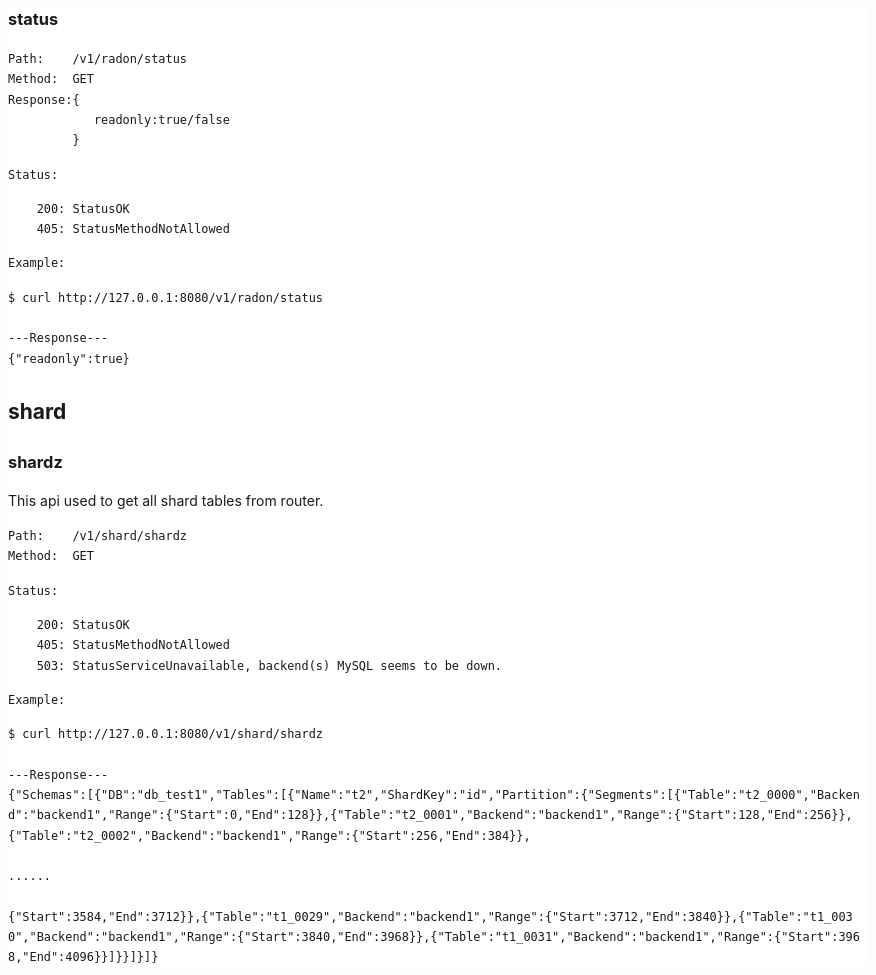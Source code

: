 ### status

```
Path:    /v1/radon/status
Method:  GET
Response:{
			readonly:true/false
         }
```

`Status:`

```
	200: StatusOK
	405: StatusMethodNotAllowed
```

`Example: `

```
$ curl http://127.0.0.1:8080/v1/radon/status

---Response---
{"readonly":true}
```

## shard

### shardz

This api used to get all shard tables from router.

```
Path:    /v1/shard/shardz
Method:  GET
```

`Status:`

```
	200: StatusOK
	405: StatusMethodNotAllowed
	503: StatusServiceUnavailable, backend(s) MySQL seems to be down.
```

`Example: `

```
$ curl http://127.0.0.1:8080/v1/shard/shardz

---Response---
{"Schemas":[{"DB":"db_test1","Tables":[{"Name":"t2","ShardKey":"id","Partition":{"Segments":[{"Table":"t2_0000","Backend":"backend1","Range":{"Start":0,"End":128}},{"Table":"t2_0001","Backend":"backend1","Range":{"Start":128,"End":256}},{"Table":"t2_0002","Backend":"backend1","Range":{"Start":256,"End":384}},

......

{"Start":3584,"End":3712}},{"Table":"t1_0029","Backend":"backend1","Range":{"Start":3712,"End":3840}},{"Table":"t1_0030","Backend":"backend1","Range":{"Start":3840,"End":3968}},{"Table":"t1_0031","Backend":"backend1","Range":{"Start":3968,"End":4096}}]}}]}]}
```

==

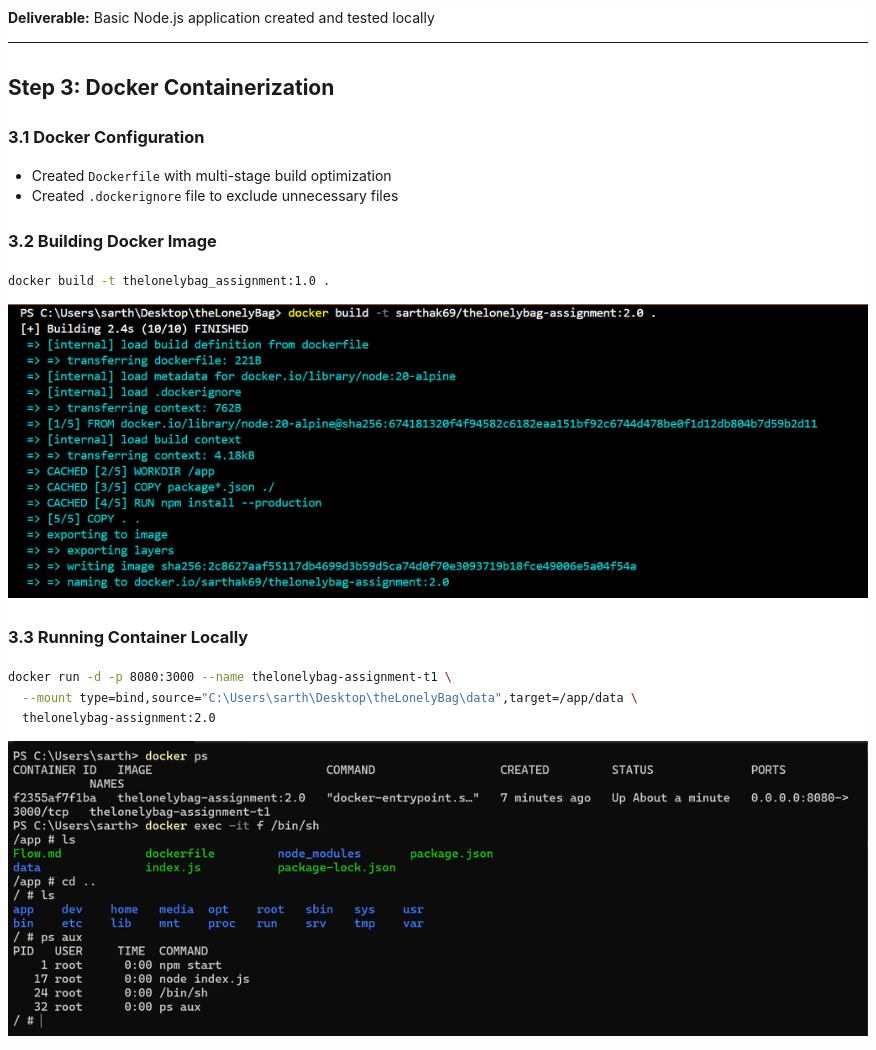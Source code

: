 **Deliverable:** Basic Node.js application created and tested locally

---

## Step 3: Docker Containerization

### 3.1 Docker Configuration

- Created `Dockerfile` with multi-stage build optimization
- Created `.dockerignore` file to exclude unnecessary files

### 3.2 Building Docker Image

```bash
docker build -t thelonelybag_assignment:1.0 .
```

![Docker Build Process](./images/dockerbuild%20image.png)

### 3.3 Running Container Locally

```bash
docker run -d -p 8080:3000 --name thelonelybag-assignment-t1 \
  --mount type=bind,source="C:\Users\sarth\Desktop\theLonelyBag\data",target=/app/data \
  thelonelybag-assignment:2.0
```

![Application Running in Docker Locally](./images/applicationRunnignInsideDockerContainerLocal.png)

Task description:
Could you report how many lines in the data above include the word "curl"? Give the number and nothing more.

Answer below:
2